:: RECORDS SHOWN ::
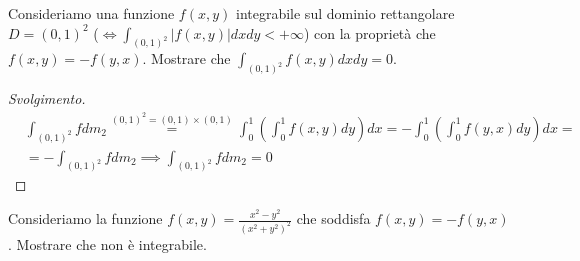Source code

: \begin{example}
	Consideriamo una funzione $f(x, y)$ integrabile sul dominio rettangolare $D=(0,1)^2$ ($\iff \int_{(0,1)^2} |f(x, y)|dxdy < +\infty$) con la proprietà che $f(x,y)=-f(y,x)$. Mostrare che
	$\int_{(0,1)^2} f(x,y)dxdy = 0$.
\end{example}
\begin{proof}[Svolgimento]
\begin{align*}
&\int_{(0,1)^2} fdm_2 \stackrel{(0,1)^2 = (0,1) \times (0,1)}{=} \int_0^1 \left( \int_0^1 f(x, y) dy \right)dx = -\int_0^1 \left( \int_0^1 f(y,x) dy \right) dx = \\
&= - \int_{(0,1)^2} fdm_2 \implies \int_{(0,1)^2} fdm_2 = 0 
\end{align*}
\end{proof}
\begin{example}
	Consideriamo la funzione $f(x, y)=\frac{x^2 - y^2}{(x^2 + y^2)^2}$ che soddisfa $f(x, y) = -f(y,x)$. Mostrare che non è integrabile.
\end{example}
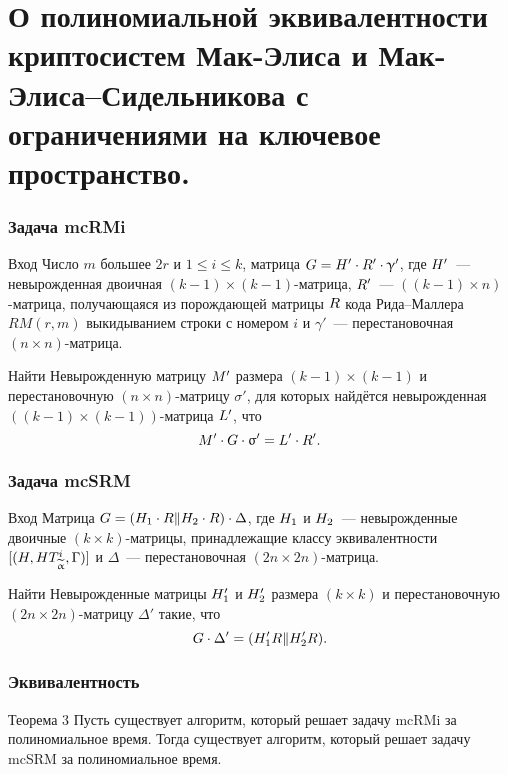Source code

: 
\section[Об эквивалентности]{О полиномиальной эквивалентности криптосистем Мак-Элиса и Мак-Элиса--Сидельникова с ограничениями на ключевое пространство.}

\begin{frame}
\frametitle{Задача mcRMi}
\begin{block}{Вход}
Число $m$ большее $2r$ и  $1\leqslant i\leqslant k$, матрица ${G}={H}'\cdot {R}'\cdot \upgamma'$, где ${H}'$~--- невырожденная двоичная $(k-1)\times (k-1)$-матрица, ${R}'$~--- $((k-1)\times n)$-матрица, получающаяся из порождающей матрицы ${R}$ кода Рида--Маллера $RM(r,m)$ выкидыванием строки с номером $i$ и $\gamma'$~--- перестановочная $(n\times n)$-матрица.
\end{block}
\begin{block}{Найти}
 Невырожденную матрицу ${M}'$ размера $(k-1)\times (k-1)$ и перестановочную $(n\times n)$-матрицу $\sigma'$, для которых  найдётся невырожденная $((k-1)\times (k-1))$-матрица ${L}'$, что  \[{M}'\cdot {G}\cdot \upsigma'={L}'\cdot {R}'.\]
\end{block}
\end{frame}


\begin{frame}
\frametitle{Задача mcSRM}
\begin{block}{Вход}
Матрица ${G}=({H}_1\cdot {R}\|{H}_2\cdot {R})\cdot \Delta$, где ${H}_1$ и ${H}_2$~--- невырожденные двоичные $(k\times k)$-матрицы, принадлежащие классу эквивалентности $[({H},{H}{T}^i_{\widetilde{\upalpha}},\Gamma)]$  и $\Delta$~--- перестановочная $(2n\times 2n)$-матрица.
\end{block}
\begin{block}{Найти}
Невырожденные матрицы ${H}'_1$ и ${H}'_2$ размера $(k\times k)$ и перестановочную $(2n\times 2n)$-матрицу $\Delta'$ такие, что \[{G}\cdot \Delta'=({H}'_1{R}\|{H}'_2{R}).\]
\end{block}
\end{frame}

\begin{frame}
\frametitle{Эквивалентность}
\begin{block}{Теорема 3}
Пусть существует алгоритм, который решает задачу mcRMi за полиномиальное время.
Тогда существует алгоритм, который решает задачу mcSRM за полиномиальное время.
\end{block}
\end{frame}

:: TASK ITEM ::
Set down exactly, and only, the lines from the one containing "размера $(k\times k)$" to the final line of the data.

:: EXERCISE SOLUTION ::
Невырожденные матрицы ${H}'_1$ и ${H}'_2$ размера $(k\times k)$ и перестановочную $(2n\times 2n)$-матрицу $\Delta'$ такие, что \[{G}\cdot \Delta'=({H}'_1{R}\|{H}'_2{R}).\]
\end{block}
\end{frame}

\begin{frame}
\frametitle{Эквивалентность}
\begin{block}{Теорема 3}
Пусть существует алгоритм, который решает задачу mcRMi за полиномиальное время.
Тогда существует алгоритм, который решает задачу mcSRM за полиномиальное время.
\end{block}
\end{frame}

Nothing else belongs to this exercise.